__Aim of the exercise__:
What lines of the listing below contain the word "flush"? Copy each of them out.

__Material shown__:
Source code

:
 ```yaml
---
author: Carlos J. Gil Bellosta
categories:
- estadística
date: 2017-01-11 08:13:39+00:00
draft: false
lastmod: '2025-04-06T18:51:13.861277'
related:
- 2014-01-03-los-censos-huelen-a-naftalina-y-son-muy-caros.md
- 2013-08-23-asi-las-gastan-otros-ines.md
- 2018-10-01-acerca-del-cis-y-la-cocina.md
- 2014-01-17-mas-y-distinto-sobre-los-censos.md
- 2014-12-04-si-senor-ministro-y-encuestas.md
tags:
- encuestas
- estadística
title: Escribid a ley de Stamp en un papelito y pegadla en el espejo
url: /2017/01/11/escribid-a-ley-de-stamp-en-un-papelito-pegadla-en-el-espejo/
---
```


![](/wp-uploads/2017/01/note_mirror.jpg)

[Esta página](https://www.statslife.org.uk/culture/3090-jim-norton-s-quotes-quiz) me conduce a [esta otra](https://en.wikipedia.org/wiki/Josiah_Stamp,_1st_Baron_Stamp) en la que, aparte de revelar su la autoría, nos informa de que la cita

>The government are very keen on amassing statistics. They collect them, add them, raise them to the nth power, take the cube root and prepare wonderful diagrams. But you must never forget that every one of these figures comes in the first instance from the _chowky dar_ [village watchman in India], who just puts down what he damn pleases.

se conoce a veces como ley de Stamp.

==

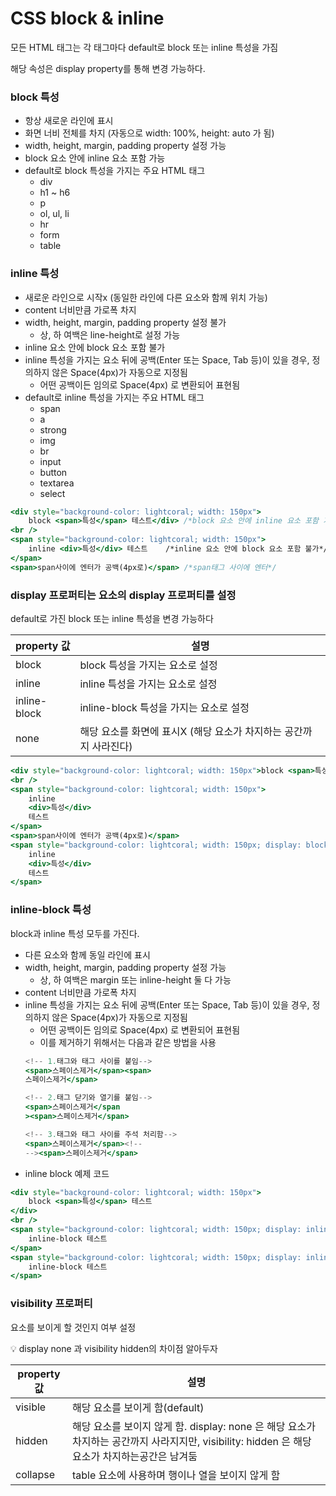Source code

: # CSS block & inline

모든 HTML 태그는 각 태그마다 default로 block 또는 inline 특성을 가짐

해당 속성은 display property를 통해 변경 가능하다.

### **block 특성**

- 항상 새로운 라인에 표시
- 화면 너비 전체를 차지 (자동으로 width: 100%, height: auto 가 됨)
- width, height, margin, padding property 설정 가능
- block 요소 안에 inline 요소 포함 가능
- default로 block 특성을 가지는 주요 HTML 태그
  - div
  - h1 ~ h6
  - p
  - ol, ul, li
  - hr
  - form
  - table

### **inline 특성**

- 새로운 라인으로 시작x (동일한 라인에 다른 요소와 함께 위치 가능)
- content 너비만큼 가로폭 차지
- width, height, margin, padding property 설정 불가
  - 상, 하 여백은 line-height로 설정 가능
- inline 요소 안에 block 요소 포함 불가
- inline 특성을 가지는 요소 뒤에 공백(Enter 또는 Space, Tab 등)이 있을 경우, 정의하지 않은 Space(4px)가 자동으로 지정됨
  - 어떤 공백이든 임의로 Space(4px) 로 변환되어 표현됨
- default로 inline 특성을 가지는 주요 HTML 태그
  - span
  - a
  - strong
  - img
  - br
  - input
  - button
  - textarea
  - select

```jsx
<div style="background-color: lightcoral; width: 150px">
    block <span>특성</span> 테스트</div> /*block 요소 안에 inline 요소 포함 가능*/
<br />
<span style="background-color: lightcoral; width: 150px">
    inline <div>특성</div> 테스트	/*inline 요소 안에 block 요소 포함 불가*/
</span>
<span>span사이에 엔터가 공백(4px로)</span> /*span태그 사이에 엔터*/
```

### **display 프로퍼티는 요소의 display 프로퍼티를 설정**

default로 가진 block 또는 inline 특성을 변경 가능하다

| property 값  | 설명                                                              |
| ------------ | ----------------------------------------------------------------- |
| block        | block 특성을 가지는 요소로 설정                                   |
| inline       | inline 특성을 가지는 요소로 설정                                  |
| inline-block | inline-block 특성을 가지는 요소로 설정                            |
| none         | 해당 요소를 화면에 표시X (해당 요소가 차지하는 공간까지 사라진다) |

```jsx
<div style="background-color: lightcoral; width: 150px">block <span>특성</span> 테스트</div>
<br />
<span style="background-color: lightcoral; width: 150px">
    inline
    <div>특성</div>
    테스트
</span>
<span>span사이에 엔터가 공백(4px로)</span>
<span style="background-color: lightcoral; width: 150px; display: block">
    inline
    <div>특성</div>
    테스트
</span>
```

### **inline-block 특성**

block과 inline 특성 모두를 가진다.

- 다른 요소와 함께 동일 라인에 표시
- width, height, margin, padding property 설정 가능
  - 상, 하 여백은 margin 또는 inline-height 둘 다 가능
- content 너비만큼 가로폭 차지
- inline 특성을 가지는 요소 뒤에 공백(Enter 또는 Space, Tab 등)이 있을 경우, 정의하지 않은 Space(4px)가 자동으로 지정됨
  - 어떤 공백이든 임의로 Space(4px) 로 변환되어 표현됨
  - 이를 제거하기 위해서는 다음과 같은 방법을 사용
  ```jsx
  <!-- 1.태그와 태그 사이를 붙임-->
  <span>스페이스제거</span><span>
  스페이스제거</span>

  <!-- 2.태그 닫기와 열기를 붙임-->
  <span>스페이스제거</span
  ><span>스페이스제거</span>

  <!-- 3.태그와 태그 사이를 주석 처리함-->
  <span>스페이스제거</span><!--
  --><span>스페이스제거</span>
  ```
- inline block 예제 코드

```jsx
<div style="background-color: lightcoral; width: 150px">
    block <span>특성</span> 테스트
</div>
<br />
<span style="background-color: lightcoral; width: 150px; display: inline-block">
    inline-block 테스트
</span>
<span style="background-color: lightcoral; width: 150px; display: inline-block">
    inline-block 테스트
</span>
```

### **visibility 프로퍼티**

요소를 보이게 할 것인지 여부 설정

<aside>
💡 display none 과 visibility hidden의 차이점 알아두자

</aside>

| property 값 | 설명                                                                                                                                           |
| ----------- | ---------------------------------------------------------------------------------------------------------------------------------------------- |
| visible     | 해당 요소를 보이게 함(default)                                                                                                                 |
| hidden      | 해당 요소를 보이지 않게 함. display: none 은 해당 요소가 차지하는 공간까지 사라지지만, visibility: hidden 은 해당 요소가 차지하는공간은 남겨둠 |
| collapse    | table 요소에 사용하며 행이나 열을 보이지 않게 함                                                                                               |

==

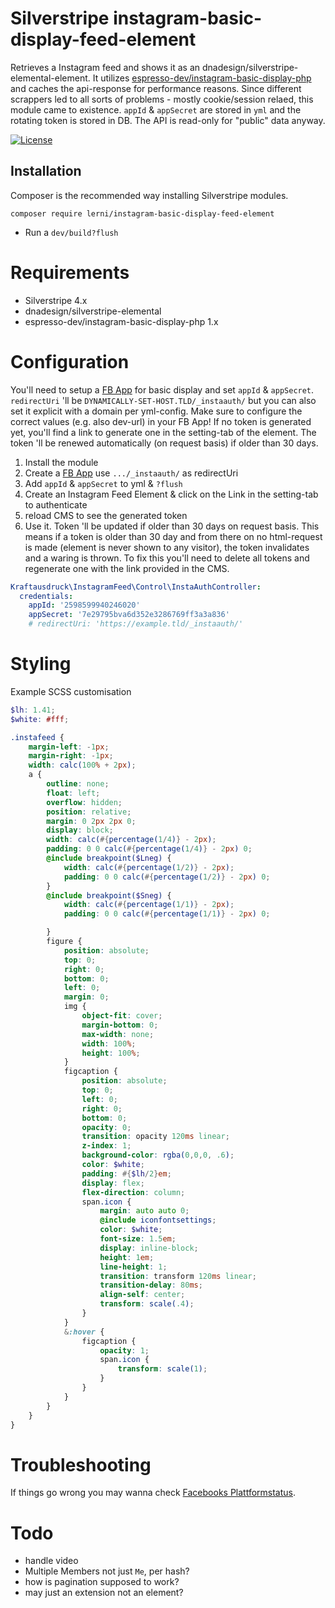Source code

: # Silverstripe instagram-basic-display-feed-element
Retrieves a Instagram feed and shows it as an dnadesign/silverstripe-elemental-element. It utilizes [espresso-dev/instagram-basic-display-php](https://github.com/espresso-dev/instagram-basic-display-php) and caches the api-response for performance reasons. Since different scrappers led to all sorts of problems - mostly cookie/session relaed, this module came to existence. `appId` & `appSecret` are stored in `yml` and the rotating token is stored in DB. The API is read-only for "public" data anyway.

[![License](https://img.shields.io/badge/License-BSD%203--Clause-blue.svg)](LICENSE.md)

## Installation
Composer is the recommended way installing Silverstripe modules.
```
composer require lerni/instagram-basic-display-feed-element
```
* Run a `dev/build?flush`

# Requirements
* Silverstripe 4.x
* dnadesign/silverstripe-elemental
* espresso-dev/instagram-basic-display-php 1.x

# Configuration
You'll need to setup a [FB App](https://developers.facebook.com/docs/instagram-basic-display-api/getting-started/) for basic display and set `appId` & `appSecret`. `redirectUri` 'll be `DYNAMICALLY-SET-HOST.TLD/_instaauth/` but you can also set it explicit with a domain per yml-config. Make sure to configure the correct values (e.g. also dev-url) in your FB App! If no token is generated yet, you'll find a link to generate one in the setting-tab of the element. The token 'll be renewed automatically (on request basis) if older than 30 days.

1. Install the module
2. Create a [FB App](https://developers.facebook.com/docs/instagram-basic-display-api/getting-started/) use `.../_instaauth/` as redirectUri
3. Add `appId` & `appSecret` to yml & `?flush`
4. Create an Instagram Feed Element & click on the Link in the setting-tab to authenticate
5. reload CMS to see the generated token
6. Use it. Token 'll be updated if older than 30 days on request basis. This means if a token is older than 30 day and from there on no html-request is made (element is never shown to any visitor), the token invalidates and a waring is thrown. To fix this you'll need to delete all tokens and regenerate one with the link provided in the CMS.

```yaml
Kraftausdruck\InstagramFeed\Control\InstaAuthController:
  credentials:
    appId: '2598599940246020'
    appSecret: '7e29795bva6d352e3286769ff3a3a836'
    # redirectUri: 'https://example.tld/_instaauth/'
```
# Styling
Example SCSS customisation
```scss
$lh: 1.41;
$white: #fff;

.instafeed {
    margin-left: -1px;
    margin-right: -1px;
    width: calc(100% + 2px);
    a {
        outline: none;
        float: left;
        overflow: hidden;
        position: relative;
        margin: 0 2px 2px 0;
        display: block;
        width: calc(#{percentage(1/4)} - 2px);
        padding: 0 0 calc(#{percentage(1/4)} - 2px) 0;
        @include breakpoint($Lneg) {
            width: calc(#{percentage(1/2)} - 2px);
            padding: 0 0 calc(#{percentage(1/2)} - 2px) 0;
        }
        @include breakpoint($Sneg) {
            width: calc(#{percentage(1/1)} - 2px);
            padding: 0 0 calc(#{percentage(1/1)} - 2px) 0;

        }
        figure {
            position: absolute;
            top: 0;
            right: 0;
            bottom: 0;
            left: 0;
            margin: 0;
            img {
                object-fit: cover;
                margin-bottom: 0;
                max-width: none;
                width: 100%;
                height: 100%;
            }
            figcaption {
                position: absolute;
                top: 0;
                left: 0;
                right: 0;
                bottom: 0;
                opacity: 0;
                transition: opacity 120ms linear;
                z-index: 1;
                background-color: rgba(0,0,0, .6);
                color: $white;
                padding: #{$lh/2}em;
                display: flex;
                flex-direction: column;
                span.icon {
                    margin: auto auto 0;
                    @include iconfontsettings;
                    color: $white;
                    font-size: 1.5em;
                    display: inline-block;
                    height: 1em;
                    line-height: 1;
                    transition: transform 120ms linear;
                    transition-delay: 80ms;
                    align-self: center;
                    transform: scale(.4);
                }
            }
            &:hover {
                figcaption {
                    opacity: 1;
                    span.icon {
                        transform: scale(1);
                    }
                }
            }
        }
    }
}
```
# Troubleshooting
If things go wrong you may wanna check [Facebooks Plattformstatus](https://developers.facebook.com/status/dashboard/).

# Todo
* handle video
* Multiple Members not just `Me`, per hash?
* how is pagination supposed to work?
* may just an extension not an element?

__Solution to this problem__:
* Run a `dev/build?flush`
3. Add `appId` & `appSecret` to yml & `?flush`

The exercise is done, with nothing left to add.